Warum dieser Widerspruch so lange bestehen bleibt
Die Antwort ist meistens nicht Unwissenheit, sondern Angst vor der Unterbrechung. Wer eine laufende Produktion, einen Logistikbetrieb oder eine kritische Infrastrukturanlage betreibt, denkt zweimal nach, bevor er eine Modernisierung angeht, die einen Stillstand riskiert. Die Folge: Das Zutrittssystem wird immer wieder aufgeschoben, bis ein Vorfall oder eine Prüfung den Anstoß gibt.
Das muss nicht so sein. Moderne Zutrittssysteme lassen sich schrittweise und ohne „Big Bang“ integrieren – also ohne Betriebsunterbrechung, ohne einen einzigen Tag Stillstand.
Wie eine schrittweise Modernisierung aussieht
Der Schlüssel liegt in der Reihenfolge: Zunächst werden die sicherheitskritischsten Zugangspunkte identifiziert – Serverräume, Schaltschränke, Lagerräume mit sensiblem Material. Dort werden als erstes elektronische Komponenten eingebaut, die parallel zum bestehenden System laufen. Erst wenn der neue Zugang stabil läuft, wird das alte System abgeklemmt. Dieser Ansatz funktioniert mit offline-fähigen Schließzylindern genauso wie mit online-vernetzten Türkontrollern – je nach Netzinfrastruktur und Sicherheitsanforderung am jeweiligen Standort.
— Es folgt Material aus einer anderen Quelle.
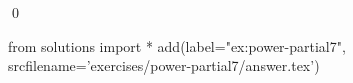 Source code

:
\begin{ex} 
  \label{ex:power-partial7}
  
  \qed
\end{ex} 
\begin{python0}
from solutions import *
add(label="ex:power-partial7",
    srcfilename='exercises/power-partial7/answer.tex') 
\end{python0}
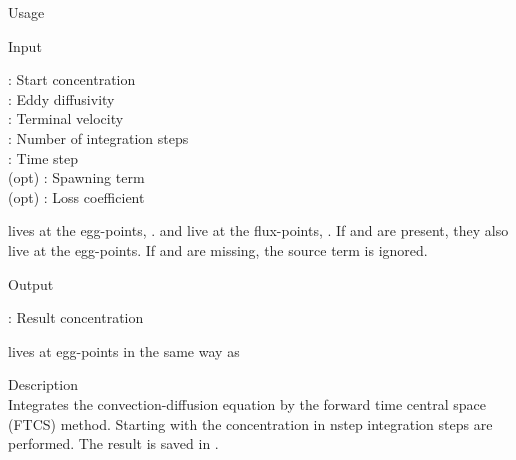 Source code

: {\begin{tdesc}
\item[Usage] 
\item[Input]
  \begin{vartab}
    \> : \> Start concentration \>  [eggs/m$^3$] \\
     \> : \> Eddy diffusivity    \>  [\sqmps]  \\
     \> : \> Terminal velocity   \>  [\mps]  \\
    \> : \> Number of integration steps \\
       \> : \> Time step           \>  [s] \\
       (opt) \> : \> Spawning term       \>  [eggs/m$^3$/s] \\
   (opt) \> : \> Loss coefficient \> [1/s] 
  \end{vartab}
   lives at the egg-points, .
   and  live at the flux-points, .
  If  and  are present, they also live at the egg-points.
  If  and  are missing, the source term is ignored. 
\item[Output]
  \begin{vartab}
   \>  : \> Result concentration \> [eggs/m$^3$]
  \end{vartab}
   lives at egg-points in the same way as 
\item[Description]\mbox{}\\
  Integrates the convection-diffusion equation by the 
  forward time central space (FTCS)  method. Starting 
  with the concentration in  nstep integration steps 
  are performed. The result is saved in .
\end{tdesc}





}
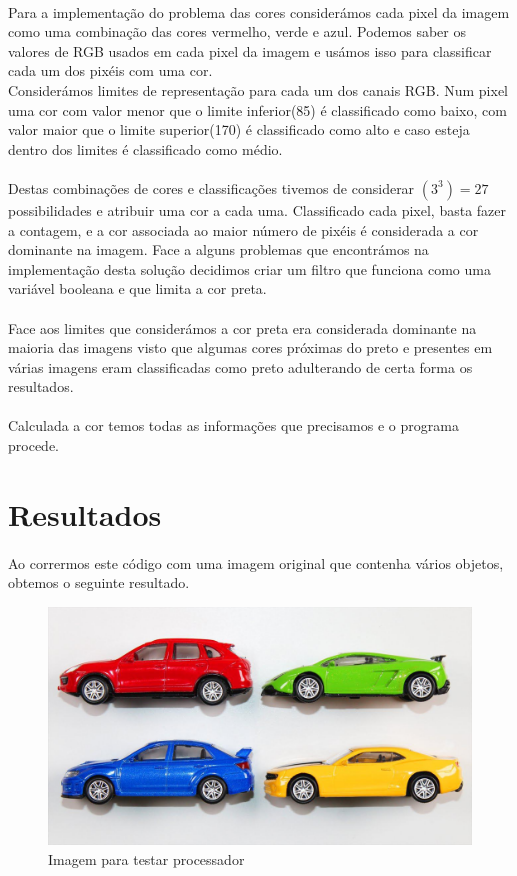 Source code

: \documentclass{report}
\begin{document}
\paragraph{}
Para a implementação do problema das cores considerámos cada pixel da imagem como uma
combinação das cores vermelho, verde e azul. Podemos saber os valores de RGB usados em
cada pixel da imagem e usámos isso para classificar cada um dos pixéis com uma cor.
\\
Considerámos limites de representação para cada um dos canais RGB. Num pixel uma cor com
valor menor que o limite inferior(85) é classificado como baixo, com valor maior que o
limite superior(170) é classificado como alto e caso esteja dentro dos limites é classificado
como médio. 
\paragraph{}
Destas combinações de cores e classificações tivemos de considerar $(3^3) = 27$ possibilidades e
atribuir uma cor a cada uma. Classificado cada pixel, basta fazer a contagem, e a cor associada
ao maior número de pixéis é considerada a cor dominante na imagem.
Face a alguns problemas que encontrámos na implementação desta solução decidimos criar
um filtro que funciona como uma variável booleana e que limita a cor preta. 
\paragraph{}
Face aos limites que considerámos a cor preta era considerada dominante na maioria das imagens visto que
algumas cores próximas do preto e presentes em várias imagens eram classificadas como
preto adulterando de certa forma os resultados. 
\paragraph{}
Calculada a cor temos todas as informações que precisamos e o programa procede.


\section{Resultados}
\paragraph{}
Ao corrermos este código com uma imagem original que contenha vários objetos, obtemos o seguinte resultado.

\begin{figure}[H]
\centering
\includegraphics[width=0.75\linewidth]{teste.jpg}
\caption{Imagem para testar processador}
\end{figure}
\end{document}
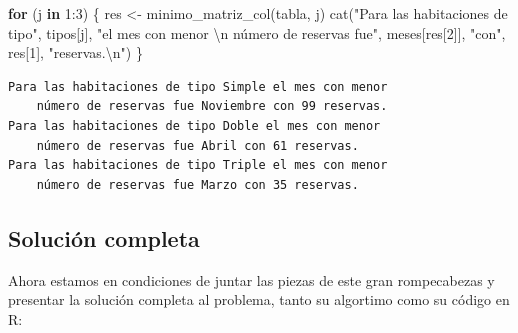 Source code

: \documentclass[
]{book}
\newenvironment{Shaded}{\begin{snugshade}}{\end{snugshade}}
\newcommand{\ControlFlowTok}[1]{\textcolor[rgb]{0.13,0.29,0.53}{\textbf{#1}}}
\newcommand{\DecValTok}[1]{\textcolor[rgb]{0.00,0.00,0.81}{#1}}
\newcommand{\FunctionTok}[1]{\textcolor[rgb]{0.00,0.00,0.00}{#1}}
\newcommand{\NormalTok}[1]{#1}
\newcommand{\OtherTok}[1]{\textcolor[rgb]{0.56,0.35,0.01}{#1}}
\newcommand{\SpecialCharTok}[1]{\textcolor[rgb]{0.00,0.00,0.00}{#1}}
\newcommand{\StringTok}[1]{\textcolor[rgb]{0.31,0.60,0.02}{#1}}
\begin{document}
\begin{Shaded}
\begin{Highlighting}[]
\ControlFlowTok{for}\NormalTok{ (j }\ControlFlowTok{in} \DecValTok{1}\SpecialCharTok{:}\DecValTok{3}\NormalTok{) \{}
\NormalTok{    res }\OtherTok{\textless{}{-}} \FunctionTok{minimo\_matriz\_col}\NormalTok{(tabla, j)}
    \FunctionTok{cat}\NormalTok{(}\StringTok{"Para las habitaciones de tipo"}\NormalTok{, tipos[j], }
        \StringTok{"el mes con menor }\SpecialCharTok{\textbackslash{}n}\StringTok{    número de reservas fue"}\NormalTok{, }
\NormalTok{        meses[res[}\DecValTok{2}\NormalTok{]], }\StringTok{"con"}\NormalTok{, res[}\DecValTok{1}\NormalTok{], }\StringTok{"reservas.}\SpecialCharTok{\textbackslash{}n}\StringTok{"}\NormalTok{)}
\NormalTok{\}}
\end{Highlighting}
\end{Shaded}

\begin{verbatim}
Para las habitaciones de tipo Simple el mes con menor 
    número de reservas fue Noviembre con 99 reservas.
Para las habitaciones de tipo Doble el mes con menor 
    número de reservas fue Abril con 61 reservas.
Para las habitaciones de tipo Triple el mes con menor 
    número de reservas fue Marzo con 35 reservas.
\end{verbatim}

\hypertarget{soluciuxf3n-completa}{%
\subsection{Solución completa}\label{soluciuxf3n-completa}}

Ahora estamos en condiciones de juntar las piezas de este gran rompecabezas y presentar la solución completa al problema, tanto su algortimo como su código en R:
\end{document}
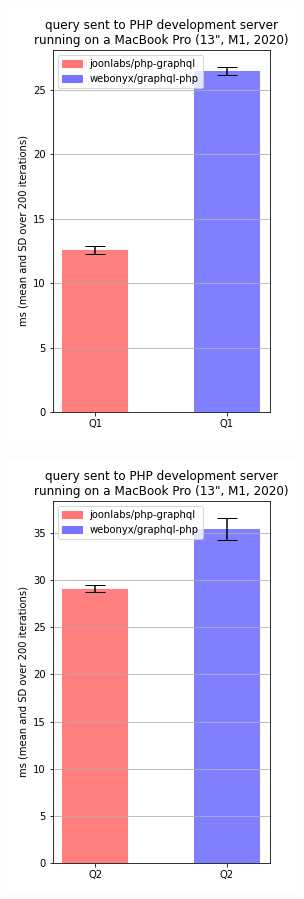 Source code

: \documentclass[11pt, a4paper]{article}
\begin{document}
\clearpage
\begin{figure}
\centering
\begin{subfigure}{.5\textwidth}
  \centering
  \includegraphics[width=.75\linewidth]{results/localhost_Q1.png}
  \label{localhost_Q1}
\end{subfigure}%
\begin{subfigure}{.5\textwidth}
  \centering
  \includegraphics[width=.75\linewidth]{results/localhost_Q2.png}

\end{subfigure}
\end{figure}
\end{document}
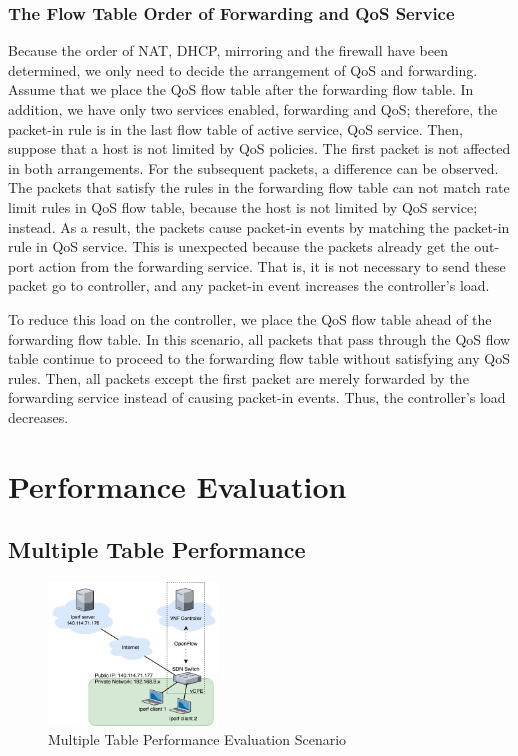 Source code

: \documentclass[conference]{IEEEtran}
\begin{document}
\subsubsection{The Flow Table Order of Forwarding and QoS Service}
Because the order of NAT, DHCP, mirroring and the firewall have been determined, we only need to decide the arrangement of QoS and forwarding. Assume that we place the QoS flow table after the forwarding flow table. In addition, we have only two services enabled, forwarding and QoS; therefore, the packet-in rule is in the last flow table of active service, QoS service. Then, suppose that a host is not limited by QoS policies. The first packet is not affected in both arrangements. For the subsequent packets, a difference can be observed. The packets that satisfy the rules in the forwarding flow table can not match rate limit rules in QoS flow table, because the host is not limited by QoS service; instead. As a result, the packets cause packet-in events by matching the packet-in rule in QoS service. This is unexpected because the packets already get the out-port action from the forwarding service. That is, it is not necessary to send these packet go to controller, and any packet-in event increases the controller’s load.

To reduce this load on the controller, we place the QoS flow table ahead of the forwarding flow table. In this scenario, all packets that pass through the QoS flow table continue to proceed to the forwarding flow table without satisfying any QoS rules. Then, all packets except the first packet are merely forwarded by the forwarding service instead of causing packet-in events. Thus, the controller’s load decreases.




\section{Performance Evaluation}
\subsection{Multiple Table Performance}

\begin{figure}[!t]
\centering
\includegraphics[width=0.4\textwidth]{./figures/evaluation_nat_scenario}
\caption{Multiple Table Performance Evaluation Scenario}
\label{fig:evaluation_nat_scenario}
\end{figure}
\end{document}

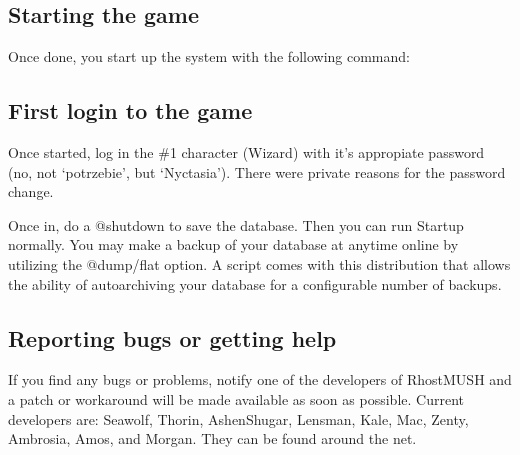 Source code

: \documentclass[letterpaper,10pt,english]{sphinxmanual}
\begin{document}
\subsection{Starting the game}
\label{\detokenize{installation:starting-the-game}}
\sphinxAtStartPar
Once done, you start up the system with the following command:

\begin{sphinxVerbatim}[commandchars=\\\{\}]
  \PYG{p}{[}\PYG{p}{]} 

           

      

   \PYG{p}{[}\PYG{p}{]}      
   \PYG{p}{[}\PYG{p}{]}        
\end{sphinxVerbatim}


\subsection{First login to the game}
\label{\detokenize{installation:first-login-to-the-game}}
\sphinxAtStartPar
Once started, log in the \#1 character (Wizard) with it’s appropiate
password (no, not ‘potrzebie’, but ‘Nyctasia’).  There were private
reasons for the password change.

\sphinxAtStartPar
Once in, do a @shutdown to save the database.  Then you can run Startup
normally.   You may make a backup of your database at anytime on\sphinxhyphen{}line by
utilizing the @dump/flat option.  A script comes with this distribution
that allows the ability of auto\sphinxhyphen{}archiving your database for a configurable
number of backups.


\subsection{Reporting bugs or getting help}
\label{\detokenize{installation:reporting-bugs-or-getting-help}}
\sphinxAtStartPar
If you find any bugs or problems, notify one of the developers of RhostMUSH and
a patch or workaround will be made available as soon as possible.  Current
developers are:  Seawolf, Thorin, Ashen\sphinxhyphen{}Shugar, Lensman, Kale, Mac, Zenty,
Ambrosia, Amos, and Morgan.  They can be found around the net.
\end{document}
- Offline-Zylinder: Kein Kabel, kein WLAN nötig. Berechtigungen werden über den Schlüssel oder die Karte verwaltet, zentral in einer Software gepflegt. Ideal für Bereiche ohne Netzinfrastruktur oder für eine erste Modernisierungsstufe.
- Online-Türkontroller: Echtzeit-Sperrung, lückenloser Audit-Trail, Ereignismeldungen in die Leitzentrale. Sinnvoll an zentralen Zugangspunkten, wo Nachvollziehbarkeit und sofortige Reaktion gefragt sind.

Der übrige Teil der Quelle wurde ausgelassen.